I took pictures. Di Yin of course did too. The latter link goes to her first picture from this day (picture #215 in the album). When you see a picture of homeless sleeping on a mattress (with a caption that begins "another day") (picture #296), you're done with her pictures for the day. I'll link to the next day's pictures in the following post.

For once, I didn't begin the day with a pastry! Rather, we ate a makeshift breakfast at home: refrigerated supermarket pancakes (good, better than any I've found in the states) topped with mashed sardines ("better than tuna" Di Yin says) or mashed eggplant; a leftover steamed artichoke, which went really well with the sardines; and French yogurt, pineapple this time. I've also had rhubarb and apricot (both of which I preferred because they were less sweet than the pineapple). And, okay, I did have a bite of the previous day's leftover palmier.

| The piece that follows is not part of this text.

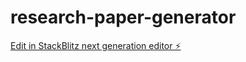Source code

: # research-paper-generator

[Edit in StackBlitz next generation editor ⚡️](https://stackblitz.com/~/github.com/dominiconorton/research-paper-generator)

We took the metro to the western end of the Jardin des Tuileries, where the Musee de l'Orangerie is located. On the way to the museum we walked through a fraction of the garden-park.

The Musee de l'Orangerie is rightly famous for its huge Monets. They're a striking sight. Di Yin's reaction was "I just gotta say wow." Also, walking the perimeter of rooms with these paintings so that my field of vision was completely covered by these paintings was an entirely different experience than seeing them from afar.

The museum has an extensive impressionist collection. As I walked through a lower hallway admiring the museum's many nice Renoirs and Cezannes, I thought, "this is my type of museum." It also has lots of Rousseau, Laurencin, Matisse (he's into the ladies), Modigliani, Picasso, Utrillo, Derain (pre-cubism), and Soutine (the bridge between impressionism and cubism). There are practically no one-off paintings--the museum chooses a handful of notable artists and focuses on them.

The pieces are presented well under good natural lighting. No paintings had explanatory labels and the room explanations were only in French, but I enjoyed the museum regardless. We spent about an hour and a half in it.

After the museum we headed to lunch at Le Souffle. It serves about a dozen types each of savory and sweet souffles, as well as other dishes. The souffles we had were good, light, and airy. Nevertheless, I think I prefer Cafe Jacqueline in San Francisco (my review), but it may be due to the difference in types of souffles we ordered.

From Le Souffle, we walked over to Paris's most famous avenue, Champs-Elysees. Because it was sunny and warm (hot in the sun), we stuck to the shade. We walked through its garden end and its shopping section most of the way to the Arc de Triomphe. I know Champs-Elysees is famous for its shopping but I found the window-shopping not as nice as the window-shopping the previous day.

A metro trip later, we were on the other side of the Seine in Luxembourg Gardens, below the Latin Quarter. It's a large, pretty, grand, stately, popular park. We strolled around it and also sat at various places in it.

We decided to walk (indirectly) home from here, taking us past the Pantheon, through the Latin Quarter and the many cafes near its universities, across Ile de la Cite to Ile Saint Louis. At Ile Saint Louis, we stopped by Berthillon for sorbets. They were fan-freaking-tastic, on par with the amazing, memorable gelatos we had in Rome.

After our snack, we finished making our way home. We ate dinner at home this night.